Only the lines from the beginning of the entries through the one with "messages created before" should be written out, please, exactly and without any pictures.
*** Opening of DATASET RECORDS ***
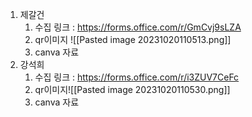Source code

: 1. 제갈건
	1. 수집 링크 : https://forms.office.com/r/GmCvj9sLZA
	2. qr이미지 ![[Pasted image 20231020110513.png]]
	3. canva 자료
2. 강석희
	1. 수집 링크 : https://forms.office.com/r/i3ZUV7CeFc
	2. qr이미지![[Pasted image 20231020110530.png]]
	3. canva 자료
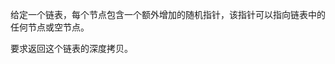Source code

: <html>
 <body>
  <p>
   给定一个链表，每个节点包含一个额外增加的随机指针，该指针可以指向链表中的任何节点或空节点。
  </p>
  <p>
   要求返回这个链表的深度拷贝。
  </p>
 </body>
</html>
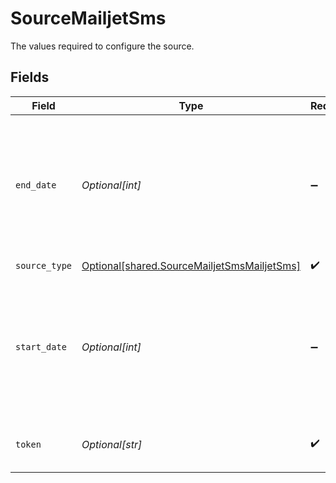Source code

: # SourceMailjetSms

The values required to configure the source.


## Fields

| Field                                                                                                    | Type                                                                                                     | Required                                                                                                 | Description                                                                                              | Example                                                                                                  |
| -------------------------------------------------------------------------------------------------------- | -------------------------------------------------------------------------------------------------------- | -------------------------------------------------------------------------------------------------------- | -------------------------------------------------------------------------------------------------------- | -------------------------------------------------------------------------------------------------------- |
| `end_date`                                                                                               | *Optional[int]*                                                                                          | :heavy_minus_sign:                                                                                       | Retrieve SMS messages created before the specified timestamp. Required format - Unix timestamp.          | 1666281656                                                                                               |
| `source_type`                                                                                            | [Optional[shared.SourceMailjetSmsMailjetSms]](undefined/models/shared/sourcemailjetsmsmailjetsms.md)     | :heavy_check_mark:                                                                                       | N/A                                                                                                      |                                                                                                          |
| `start_date`                                                                                             | *Optional[int]*                                                                                          | :heavy_minus_sign:                                                                                       | Retrieve SMS messages created after the specified timestamp. Required format - Unix timestamp.           | 1666261656                                                                                               |
| `token`                                                                                                  | *Optional[str]*                                                                                          | :heavy_check_mark:                                                                                       | Your access token. See <a href="https://dev.mailjet.com/sms/reference/overview/authentication">here</a>. |                                                                                                          |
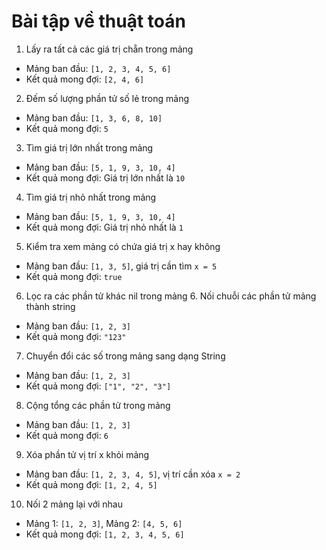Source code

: # Bài tập về thuật toán

1. Lấy ra tất cả các giá trị chẵn trong mảng

- Mảng ban đầu: `[1, 2, 3, 4, 5, 6]`
- Kết quả mong đợi: `[2, 4, 6]`

2. Đếm số lượng phần tử số lẻ trong mảng

- Mảng ban đầu: `[1, 3, 6, 8, 10]`
- Kết quả mong đợi: `5`

3. Tìm giá trị lớn nhất trong mảng

- Mảng ban đầu: `[5, 1, 9, 3, 10, 4]`
- Kết quả mong đợi: Giá trị lớn nhất là `10`

4. Tìm giá trị nhỏ nhất trong mảng

- Mảng ban đầu: `[5, 1, 9, 3, 10, 4]`
- Kết quả mong đợi: Giá trị nhỏ nhất là `1`

5. Kiểm tra xem mảng có chứa giá trị x hay không

- Mảng ban đầu: `[1, 3, 5]`, giá trị cần tìm `x = 5`
- Kết quả mong đợi: `true`

6. Lọc ra các phần tử khác nil trong mảng 6. Nối chuỗi các phần tử mảng thành string

- Mảng ban đầu: `[1, 2, 3]`
- Kết quả mong đợi: `"123"`

7. Chuyển đổi các số trong mảng sang dạng String

- Mảng ban đầu: `[1, 2, 3]`
- Kết quả mong đợi: `["1", "2", "3"]`

8. Cộng tổng các phần tử trong mảng

- Mảng ban đầu: `[1, 2, 3]`
- Kết quả mong đợi: `6`

9. Xóa phần tử vị trí x khỏi mảng

- Mảng ban đầu: `[1, 2, 3, 4, 5]`, vị trí cần xóa `x = 2`
- Kết quả mong đợi: `[1, 2, 4, 5]`

10. Nối 2 mảng lại với nhau

- Mảng 1: `[1, 2, 3]`, Mảng 2: `[4, 5, 6]`
- Kết quả mong đợi: `[1, 2, 3, 4, 5, 6]`
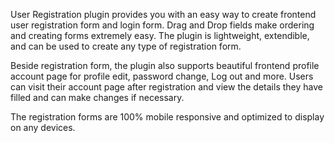 User Registration plugin provides you with an easy way to create frontend user registration form and login form. Drag and Drop fields make ordering and creating forms extremely easy. The plugin is lightweight, extendible, and can be used to create any type of registration form.

Beside registration form, the plugin also supports beautiful frontend profile account page for profile edit, password change, Log out and more. Users can visit their account page after registration and view the details they have filled and can make changes if necessary.

The registration forms are 100% mobile responsive and optimized to display on any devices.
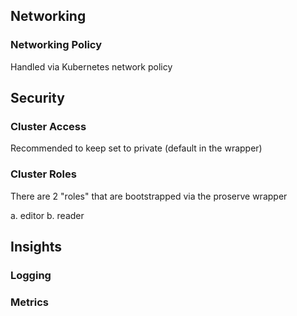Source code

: ## Networking

### Networking Policy

Handled via Kubernetes network policy

## Security

### Cluster Access

Recommended to keep set to private (default in the wrapper)

### Cluster Roles

There are 2 "roles" that are bootstrapped via the proserve wrapper

a. editor
b. reader

## Insights

### Logging

### Metrics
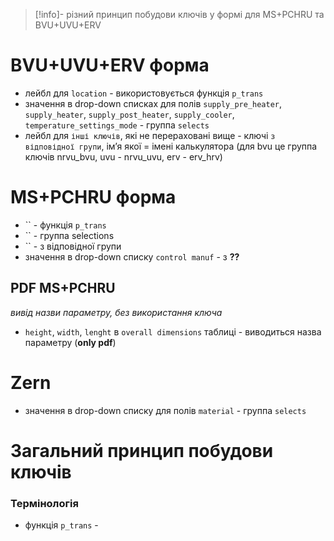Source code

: > [!info]- різний принцип побудови ключів у формі для MS+PCHRU та BVU+UVU+ERV

# BVU+UVU+ERV форма
- лейбл для `location` - використовується функція `p_trans`
- значення в drop-down списках для полів `supply_pre_heater`, `supply_heater`, `supply_post_heater`, `supply_cooler`, `temperature_settings_mode`  - группа `selects`
- лейбл для `інші ключів`, які не перераховані вище - ключі `з відповідної групи`, імʼя якої = імені калькулятора (для bvu це группа ключів nrvu_bvu, uvu - nrvu_uvu, erv - erv_hrv)

# MS+PCHRU форма
- `` - функція `p_trans`
- `` - группа selections
- `` - з відповідної групи
- значення в drop-down списку `control manuf` - з **??**

## PDF MS+PCHRU
*вивід назви параметру, без використання ключа*
- `height`, `width`, `lenght` в `overall dimensions` таблиці - виводиться назва параметру (**only pdf**)

# Zern
- значення в drop-down списку для полів `material`  - группа `selects`

# Загальний принцип побудови ключів

  
### Термінологія
- функція `p_trans` - 
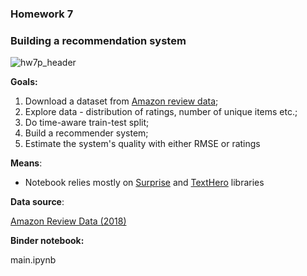 ### **Homework 7**

### Building a recommendation system

![hw7p_header](https://user-images.githubusercontent.com/73858914/171977625-f8c473af-748f-4264-b024-5f4a484da8b2.png)

**Goals:**

1. Download a dataset from [Amazon review data](https://nijianmo.github.io/amazon/index.html "https://nijianmo.github.io/amazon/index.html");   
2. Explore data - distribution of ratings, number of unique items etc.;
3. Do time-aware train-test split;
4. Build a recommender system;
5. Estimate the system's quality with either RMSE or ratings

**Means**:

- Notebook relies mostly on [Surprise](https://github.com/NicolasHug/Surprise) and [TextHero](https://github.com/jbesomi/texthero/tree/master/texthero) libraries

**Data source**:

[Amazon Review Data (2018)](https://nijianmo.github.io/amazon/index.html)

**Binder notebook:**

main.ipynb
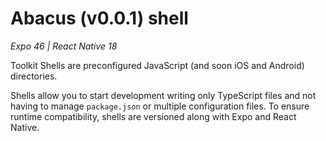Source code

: # Abacus (v0.0.1) shell
*Expo 46 | React Native 18*

Toolkit Shells are preconfigured JavaScript (and soon iOS and Android) directories.

Shells allow you to start development writing only TypeScript files and not having to manage `package.json` or multiple configuration files. To ensure runtime compatibility, shells are versioned along with Expo and React Native.

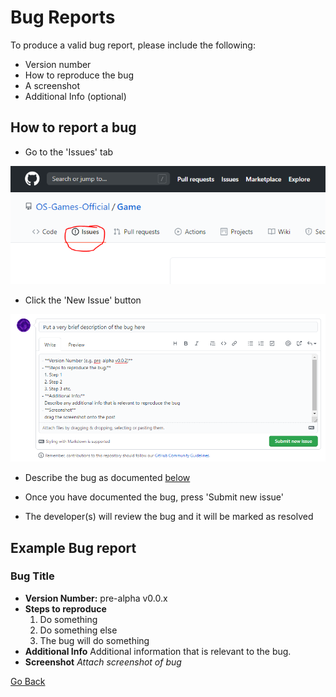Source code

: Bug Reports
=============
To produce a valid bug report, please include the following:

- Version number
- How to reproduce the bug
- A screenshot
- Additional Info (optional)

## How to report a bug
- Go to the 'Issues' tab
<img src="issues_tab.png" />

- Click the 'New Issue' button
<img src="create_issue.png" />

- Describe the bug as documented <a href="#example-bug-report">below</a>

- Once you have documented the bug, press 'Submit new issue'

- The developer(s) will review the bug and it will be marked as resolved

## Example Bug report
### Bug Title
- **Version Number:** pre-alpha v0.0.x
- **Steps to reproduce**
  1. Do something
  2. Do something else
  3. The bug will do something
- **Additional Info**
  Additional information that is relevant to the bug.
- **Screenshot**
*Attach screenshot of bug*


<a href="https://os-games-official.github.io/SoulsOfTheForest/">Go Back</a>
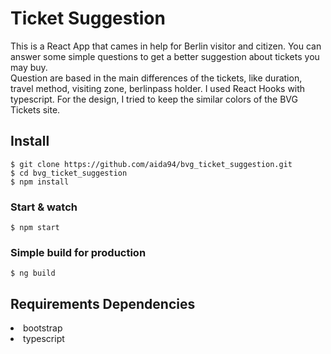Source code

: # Ticket Suggestion

This is a React App that cames in help for Berlin visitor and citizen. You can answer some simple questions to get a better suggestion about tickets you may buy.</br>
Question are based in the main differences of the tickets, like duration, travel method, visiting zone, berlinpass holder.
I used React Hooks with typescript. For the design, I tried to keep the similar colors of the BVG Tickets site. 

## Install

    $ git clone https://github.com/aida94/bvg_ticket_suggestion.git
    $ cd bvg_ticket_suggestion
    $ npm install

### Start & watch

    $ npm start

### Simple build for production

    $ ng build
    
## Requirements Dependencies  
<li>bootstrap</li>
<li>typescript</li>


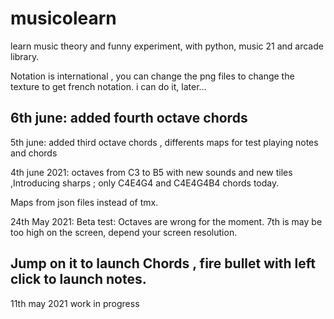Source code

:# musicolearn
learn music theory and funny experiment, with python, music 21 and arcade library.

Notation is international , you can change the png files to change the texture to get french notation.
i can do it, later...

6th june: added fourth octave chords
---------
5th june: added third octave chords , differents maps for test playing notes and chords


4th june 2021: octaves from C3 to B5 with new sounds and new tiles ,Introducing sharps ; only C4E4G4 and C4E4G4B4 chords today.

Maps from json files instead of tmx.


24th May 2021: Beta test:
Octaves are wrong for the moment. 7th is may be too high on the screen, depend your screen resolution.

Jump on it to launch Chords , fire bullet with left click to launch notes.
----------
11th may 2021 work in progress
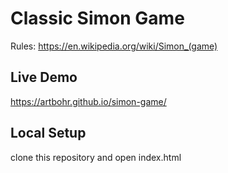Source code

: # Classic Simon Game
Rules: https://en.wikipedia.org/wiki/Simon_(game)

## Live Demo
https://artbohr.github.io/simon-game/

## Local Setup
clone this repository and open index.html
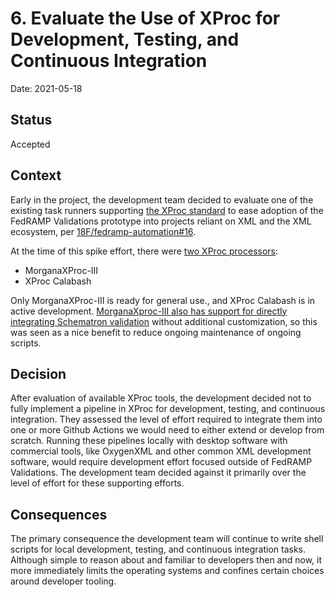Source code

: # 6. Evaluate the Use of XProc for Development, Testing, and Continuous Integration

Date: 2021-05-18

## Status

Accepted

## Context

Early in the project, the development team decided to evaluate one of the existing task runners supporting [the XProc standard](https://spec.xproc.org/master/head/xproc/) to ease adoption of the FedRAMP Validations prototype into projects reliant on XML and the XML ecosystem, per [18F/fedramp-automation#16](https://github.com/18F/fedramp-automation/issues/16).

At the time of this spike effort, there were [two XProc processors](https://xproc.org/processors.html):
- MorganaXProc-III
- XProc Calabash

Only MorganaXProc-III is ready for general use., and XProc Calabash is in active development. [MorganaXproc-III also has support for directly integrating Schematron validation](https://www.xml-project.com/files/doc/manual.html#d5e226) without additional customization, so this was seen as a nice benefit to reduce ongoing maintenance of ongoing scripts.

## Decision

After evaluation of available XProc tools, the development decided not to fully implement a pipeline in XProc for development, testing, and continuous integration. They assessed the level of effort required to integrate them into one or more Github Actions we would need to either extend or develop from scratch. Running these pipelines locally with desktop software with commercial tools, like OxygenXML and other common XML development software, would require development effort focused outside of FedRAMP Validations. The development team decided against it primarily over the level of effort for these supporting efforts.

## Consequences

The primary consequence the development team will continue to write shell scripts for local development, testing, and continuous integration tasks. Although simple to reason about and familiar to developers then and now, it more immediately limits the operating systems and confines certain choices around developer tooling.
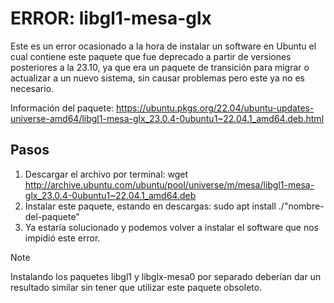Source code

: # ERROR: libgl1-mesa-glx

Este es un error ocasionado a la hora de instalar un software en Ubuntu el cual contiene este paquete que fue deprecado a partir de versiones posteriores a la 23.10, ya que era un paquete de transición para migrar o actualizar a un nuevo sistema, sin causar problemas pero este ya no es necesario.

Información del paquete: https://ubuntu.pkgs.org/22.04/ubuntu-updates-universe-amd64/libgl1-mesa-glx_23.0.4-0ubuntu1~22.04.1_amd64.deb.html

## Pasos

1. Descargar el archivo por terminal: wget http://archive.ubuntu.com/ubuntu/pool/universe/m/mesa/libgl1-mesa-glx_23.0.4-0ubuntu1~22.04.1_amd64.deb
2. Instalar este paquete, estando en descargas: sudo apt install ./"nombre-del-paquete"
3. Ya estaría solucionado y podemos volver a instalar el software que nos impidió este error.

>[!NOTE]
> Instalando los paquetes libgl1 y libglx-mesa0 por separado deberían dar un resultado similar sin tener que utilizar este paquete obsoleto.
*** Close of DATASET RECORDS ***
* _WRITTEN RESPONSE_:
Source code

: 1. 제갈건
	1. 수집 링크 : https://forms.office.com/r/GmCvj9sLZA
	2. qr이미지 ![[Pasted image 20231020110513.png]]
	3. canva 자료
2. 강석희
	1. 수집 링크 : https://forms.office.com/r/i3ZUV7CeFc
	2. qr이미지![[Pasted image 20231020110530.png]]
	3. canva 자료
Source code

: <html>
 <body>
  <p>
   给定一个链表，每个节点包含一个额外增加的随机指针，该指针可以指向链表中的任何节点或空节点。
  </p>
  <p>
   要求返回这个链表的深度拷贝。
  </p>
 </body>
</html>
Source code

: # SourceMailjetSms

The values required to configure the source.


## Fields

| Field                                                                                                    | Type                                                                                                     | Required                                                                                                 | Description                                                                                              | Example                                                                                                  |
| -------------------------------------------------------------------------------------------------------- | -------------------------------------------------------------------------------------------------------- | -------------------------------------------------------------------------------------------------------- | -------------------------------------------------------------------------------------------------------- | -------------------------------------------------------------------------------------------------------- |
| `end_date`                                                                                               | *Optional[int]*                                                                                          | :heavy_minus_sign:                                                                                       | Retrieve SMS messages created before the specified timestamp. Required format - Unix timestamp.          | 1666281656                                                                                               |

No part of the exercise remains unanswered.